The Interpublic Group of Companies, Inc. (IPG)

We represented IPG and certain of its current and former officers in two class actions filed in the Circuit Court of Cook County (Ill.) under Section 11 of the 1933 Act. We secured a stay of the Illinois litigation to facilitate the defense of the main litigation pending in New York.

Sara Lee Corporation

We represented the Earthgrains Company, now a subsidiary of Sara Lee, and some of Earthgrains’ current and former directors in a Delaware Chancery Court class action alleging breach of disclosure in connection with a non-sponsored fractional share stock repurchase program. The plaintiff alleged that preliminary merger discussions should have been disclosed in connection with the repurchase program. We successfully negotiated a settlement of this action.

Goldman Sachs & Co./Salomon Brothers Inc.

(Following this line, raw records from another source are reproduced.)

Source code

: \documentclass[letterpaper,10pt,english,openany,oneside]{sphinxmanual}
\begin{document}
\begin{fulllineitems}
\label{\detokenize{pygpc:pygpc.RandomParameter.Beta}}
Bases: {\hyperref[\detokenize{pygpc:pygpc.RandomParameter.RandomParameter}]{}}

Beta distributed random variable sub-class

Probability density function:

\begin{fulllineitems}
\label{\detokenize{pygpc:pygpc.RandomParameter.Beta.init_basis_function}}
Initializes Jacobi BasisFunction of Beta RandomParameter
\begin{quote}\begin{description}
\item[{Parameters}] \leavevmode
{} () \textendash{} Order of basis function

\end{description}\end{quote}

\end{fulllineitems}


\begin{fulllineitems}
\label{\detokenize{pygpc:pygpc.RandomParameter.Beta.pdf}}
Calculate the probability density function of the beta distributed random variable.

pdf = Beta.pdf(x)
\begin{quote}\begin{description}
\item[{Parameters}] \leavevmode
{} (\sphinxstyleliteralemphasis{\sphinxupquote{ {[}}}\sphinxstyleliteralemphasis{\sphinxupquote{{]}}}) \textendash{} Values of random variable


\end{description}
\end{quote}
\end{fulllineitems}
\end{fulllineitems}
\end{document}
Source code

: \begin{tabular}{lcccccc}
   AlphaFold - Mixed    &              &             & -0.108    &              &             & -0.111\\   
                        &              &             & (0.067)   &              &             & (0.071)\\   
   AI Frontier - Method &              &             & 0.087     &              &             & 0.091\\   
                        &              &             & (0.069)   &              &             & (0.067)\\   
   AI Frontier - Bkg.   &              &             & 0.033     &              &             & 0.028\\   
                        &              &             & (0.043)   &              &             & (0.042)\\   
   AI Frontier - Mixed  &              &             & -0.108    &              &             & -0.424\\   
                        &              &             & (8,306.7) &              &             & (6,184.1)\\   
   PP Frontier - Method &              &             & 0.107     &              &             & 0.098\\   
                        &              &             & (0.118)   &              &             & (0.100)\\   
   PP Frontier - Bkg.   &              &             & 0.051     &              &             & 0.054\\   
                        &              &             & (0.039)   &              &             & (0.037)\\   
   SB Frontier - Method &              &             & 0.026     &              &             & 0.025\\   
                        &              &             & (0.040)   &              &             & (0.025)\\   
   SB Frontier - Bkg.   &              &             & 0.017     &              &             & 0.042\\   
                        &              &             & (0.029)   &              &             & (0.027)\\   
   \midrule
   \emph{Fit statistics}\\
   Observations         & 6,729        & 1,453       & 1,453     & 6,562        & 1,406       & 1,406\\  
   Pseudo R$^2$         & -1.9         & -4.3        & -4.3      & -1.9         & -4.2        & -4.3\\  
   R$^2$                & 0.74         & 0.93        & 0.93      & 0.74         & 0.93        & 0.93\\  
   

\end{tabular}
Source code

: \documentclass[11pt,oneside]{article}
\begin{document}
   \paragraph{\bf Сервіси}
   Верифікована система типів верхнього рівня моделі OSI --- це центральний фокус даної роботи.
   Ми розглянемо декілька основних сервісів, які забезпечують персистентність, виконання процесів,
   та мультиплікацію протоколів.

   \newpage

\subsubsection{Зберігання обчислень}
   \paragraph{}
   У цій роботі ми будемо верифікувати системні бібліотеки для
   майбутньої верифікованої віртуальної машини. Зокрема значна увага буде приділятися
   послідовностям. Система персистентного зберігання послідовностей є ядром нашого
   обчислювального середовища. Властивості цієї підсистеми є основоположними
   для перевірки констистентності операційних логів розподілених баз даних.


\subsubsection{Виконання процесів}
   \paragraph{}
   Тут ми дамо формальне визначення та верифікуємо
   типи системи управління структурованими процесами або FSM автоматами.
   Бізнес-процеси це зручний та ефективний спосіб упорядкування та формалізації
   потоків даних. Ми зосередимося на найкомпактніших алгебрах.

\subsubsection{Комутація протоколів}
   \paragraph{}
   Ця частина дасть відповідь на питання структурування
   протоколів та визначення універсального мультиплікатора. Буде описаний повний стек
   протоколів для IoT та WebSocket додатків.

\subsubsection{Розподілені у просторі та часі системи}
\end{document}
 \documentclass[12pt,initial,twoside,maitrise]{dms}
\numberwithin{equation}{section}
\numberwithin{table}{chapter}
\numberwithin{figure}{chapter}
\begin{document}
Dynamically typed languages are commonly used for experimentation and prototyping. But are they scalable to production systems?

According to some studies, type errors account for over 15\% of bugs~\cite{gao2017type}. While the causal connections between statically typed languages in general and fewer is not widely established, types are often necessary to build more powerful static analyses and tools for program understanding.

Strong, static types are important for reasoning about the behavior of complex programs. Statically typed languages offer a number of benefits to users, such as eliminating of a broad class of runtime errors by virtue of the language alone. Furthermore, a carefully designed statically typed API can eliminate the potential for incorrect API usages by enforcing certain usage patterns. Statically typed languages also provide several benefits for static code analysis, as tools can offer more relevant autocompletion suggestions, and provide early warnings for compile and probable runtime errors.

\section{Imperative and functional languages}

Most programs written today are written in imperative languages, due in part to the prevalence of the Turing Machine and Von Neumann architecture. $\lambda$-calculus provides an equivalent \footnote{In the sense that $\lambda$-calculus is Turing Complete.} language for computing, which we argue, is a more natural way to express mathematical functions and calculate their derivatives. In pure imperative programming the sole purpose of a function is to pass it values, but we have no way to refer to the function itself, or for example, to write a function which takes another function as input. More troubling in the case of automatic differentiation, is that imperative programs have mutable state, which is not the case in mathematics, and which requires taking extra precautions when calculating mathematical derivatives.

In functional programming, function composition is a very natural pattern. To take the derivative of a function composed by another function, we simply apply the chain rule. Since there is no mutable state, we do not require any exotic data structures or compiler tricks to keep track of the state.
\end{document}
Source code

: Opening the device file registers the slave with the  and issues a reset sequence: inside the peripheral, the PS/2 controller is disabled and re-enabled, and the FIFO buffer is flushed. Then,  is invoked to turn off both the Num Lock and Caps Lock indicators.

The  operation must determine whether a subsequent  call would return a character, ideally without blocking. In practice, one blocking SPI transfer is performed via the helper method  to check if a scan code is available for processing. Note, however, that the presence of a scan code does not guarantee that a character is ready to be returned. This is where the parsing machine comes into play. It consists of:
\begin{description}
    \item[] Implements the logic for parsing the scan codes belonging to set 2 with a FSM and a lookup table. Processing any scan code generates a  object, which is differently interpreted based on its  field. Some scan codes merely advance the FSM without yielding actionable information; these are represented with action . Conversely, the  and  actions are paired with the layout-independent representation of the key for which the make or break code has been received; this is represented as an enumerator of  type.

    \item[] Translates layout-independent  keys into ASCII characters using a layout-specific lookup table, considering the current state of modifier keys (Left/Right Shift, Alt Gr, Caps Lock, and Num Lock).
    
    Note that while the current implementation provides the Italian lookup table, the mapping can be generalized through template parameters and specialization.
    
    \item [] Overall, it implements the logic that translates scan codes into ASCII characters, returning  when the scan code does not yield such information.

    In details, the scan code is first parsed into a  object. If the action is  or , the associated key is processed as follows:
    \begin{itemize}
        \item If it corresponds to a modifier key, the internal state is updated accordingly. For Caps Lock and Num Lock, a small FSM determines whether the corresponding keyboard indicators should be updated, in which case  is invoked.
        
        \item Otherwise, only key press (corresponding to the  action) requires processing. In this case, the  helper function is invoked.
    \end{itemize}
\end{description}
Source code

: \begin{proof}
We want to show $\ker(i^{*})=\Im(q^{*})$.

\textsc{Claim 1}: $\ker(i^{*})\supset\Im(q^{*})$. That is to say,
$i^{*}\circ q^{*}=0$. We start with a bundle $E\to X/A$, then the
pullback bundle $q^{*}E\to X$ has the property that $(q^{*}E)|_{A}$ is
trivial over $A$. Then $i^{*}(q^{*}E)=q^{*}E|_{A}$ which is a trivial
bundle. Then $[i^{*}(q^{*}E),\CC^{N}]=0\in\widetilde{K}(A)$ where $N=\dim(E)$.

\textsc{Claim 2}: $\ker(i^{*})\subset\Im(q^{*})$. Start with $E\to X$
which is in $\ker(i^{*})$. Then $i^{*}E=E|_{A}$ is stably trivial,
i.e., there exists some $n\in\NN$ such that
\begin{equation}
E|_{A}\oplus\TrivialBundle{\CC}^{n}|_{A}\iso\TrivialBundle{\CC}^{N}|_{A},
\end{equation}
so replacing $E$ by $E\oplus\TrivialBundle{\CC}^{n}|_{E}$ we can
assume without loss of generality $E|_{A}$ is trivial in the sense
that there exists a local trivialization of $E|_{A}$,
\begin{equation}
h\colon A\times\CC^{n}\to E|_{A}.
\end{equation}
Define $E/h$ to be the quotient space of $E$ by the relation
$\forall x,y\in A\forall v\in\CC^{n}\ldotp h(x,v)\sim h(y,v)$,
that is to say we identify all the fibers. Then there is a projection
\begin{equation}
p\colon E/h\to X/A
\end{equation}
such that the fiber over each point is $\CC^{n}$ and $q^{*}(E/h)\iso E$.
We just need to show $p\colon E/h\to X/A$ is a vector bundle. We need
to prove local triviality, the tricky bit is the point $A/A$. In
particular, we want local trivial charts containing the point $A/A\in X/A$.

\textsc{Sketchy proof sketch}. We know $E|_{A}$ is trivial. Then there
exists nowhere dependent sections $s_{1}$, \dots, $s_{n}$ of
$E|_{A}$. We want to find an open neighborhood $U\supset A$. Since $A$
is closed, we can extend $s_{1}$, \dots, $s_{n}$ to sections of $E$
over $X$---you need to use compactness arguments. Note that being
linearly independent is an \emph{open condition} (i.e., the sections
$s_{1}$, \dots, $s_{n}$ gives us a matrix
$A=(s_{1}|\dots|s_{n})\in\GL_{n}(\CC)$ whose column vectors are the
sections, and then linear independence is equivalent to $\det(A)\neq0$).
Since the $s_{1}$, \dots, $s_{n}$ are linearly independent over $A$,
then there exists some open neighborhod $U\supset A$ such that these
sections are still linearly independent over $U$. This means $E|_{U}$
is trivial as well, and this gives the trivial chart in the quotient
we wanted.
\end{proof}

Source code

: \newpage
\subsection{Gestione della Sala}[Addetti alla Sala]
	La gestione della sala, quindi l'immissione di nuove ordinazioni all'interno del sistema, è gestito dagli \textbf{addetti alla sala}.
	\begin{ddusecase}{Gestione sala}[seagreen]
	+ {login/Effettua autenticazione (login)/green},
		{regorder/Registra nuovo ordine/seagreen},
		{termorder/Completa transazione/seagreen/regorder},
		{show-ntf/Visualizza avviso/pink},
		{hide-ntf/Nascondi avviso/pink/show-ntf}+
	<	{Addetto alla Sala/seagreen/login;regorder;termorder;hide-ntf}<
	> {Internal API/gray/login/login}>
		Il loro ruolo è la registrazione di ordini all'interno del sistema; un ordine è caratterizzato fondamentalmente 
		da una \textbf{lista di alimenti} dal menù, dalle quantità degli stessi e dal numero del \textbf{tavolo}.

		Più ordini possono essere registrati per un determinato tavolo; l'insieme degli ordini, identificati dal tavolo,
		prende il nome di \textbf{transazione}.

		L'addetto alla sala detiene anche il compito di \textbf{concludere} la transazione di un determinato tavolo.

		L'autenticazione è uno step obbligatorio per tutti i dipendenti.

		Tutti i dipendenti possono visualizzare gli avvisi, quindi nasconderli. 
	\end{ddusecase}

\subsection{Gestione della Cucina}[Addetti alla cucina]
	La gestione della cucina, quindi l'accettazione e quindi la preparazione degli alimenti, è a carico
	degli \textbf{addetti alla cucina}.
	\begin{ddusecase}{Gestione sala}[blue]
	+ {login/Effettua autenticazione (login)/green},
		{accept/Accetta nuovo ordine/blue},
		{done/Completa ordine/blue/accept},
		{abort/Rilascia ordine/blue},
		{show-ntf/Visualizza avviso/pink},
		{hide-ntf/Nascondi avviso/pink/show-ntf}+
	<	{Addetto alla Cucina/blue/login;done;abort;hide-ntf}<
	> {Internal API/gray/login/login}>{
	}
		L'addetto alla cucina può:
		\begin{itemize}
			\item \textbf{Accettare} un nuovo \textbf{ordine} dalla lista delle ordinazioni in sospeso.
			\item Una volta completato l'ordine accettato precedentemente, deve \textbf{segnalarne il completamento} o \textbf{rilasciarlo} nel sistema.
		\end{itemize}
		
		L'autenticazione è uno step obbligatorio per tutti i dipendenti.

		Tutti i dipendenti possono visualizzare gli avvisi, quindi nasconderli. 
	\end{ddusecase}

Sonnenschein represented Salomon Brothers Inc. and Goldman Sachs & Co., as underwriters of the initial public offering of Gaylord Container Corporation stock, in two class actions filed by Gaylord shareholders under the federal securities laws. In the first case, the district court decertified the class upon our motion. In the subsequent class action, we won a ruling so narrowing the class that the plaintiff voluntarily dismissed the action. We also handled litigation involving claims filed in state court relating to that offering, obtaining an order of dismissal that was affirmed by the Illinois Appellate Court, which held, among other things, that the “fraud on the market” doctrine does not apply under the Illinois common law of fraud. The Illinois Supreme Court denied review.

F&M Distributors, Inc.

We represented the independent directors of F&M Distributors, Inc., in a class action pending in the U.S. District Court for the Eastern District of Michigan alleging, among other things, that the prospectus and registration statement issued in connection with F&M’s offering of subordinated notes were false and misleading in violation of the 1933 Act and the 1934 Act. F&M filed for bankruptcy protection in December 1994 and was liquidated. This case settled without personal contributions from the directors.

Nanophase Technologies Corporation

We represented certain outside directors in In re Nanophase Technologies Corporation Securities Litigation, pending in the U.S. District Court for the Northern District of Illinois. The case was brought as a class action and alleges violations of Sections 11, 12 and 15 of the 1933 Act. Plaintiffs claimed that sales figures in the prospectus were misleading because the prospectus failed to disclose that a substantial percentage of the reported revenue allegedly came from a one-time development fee for a single customer that was not likely to recur. This case settled.

Lumenis Ltd.

Sonnenschein is defending Lumenis Ltd. and its officers and directors in nine securities fraud class actions brought on behalf of investors that are pending in U.S. District Court for the Southern District of New York.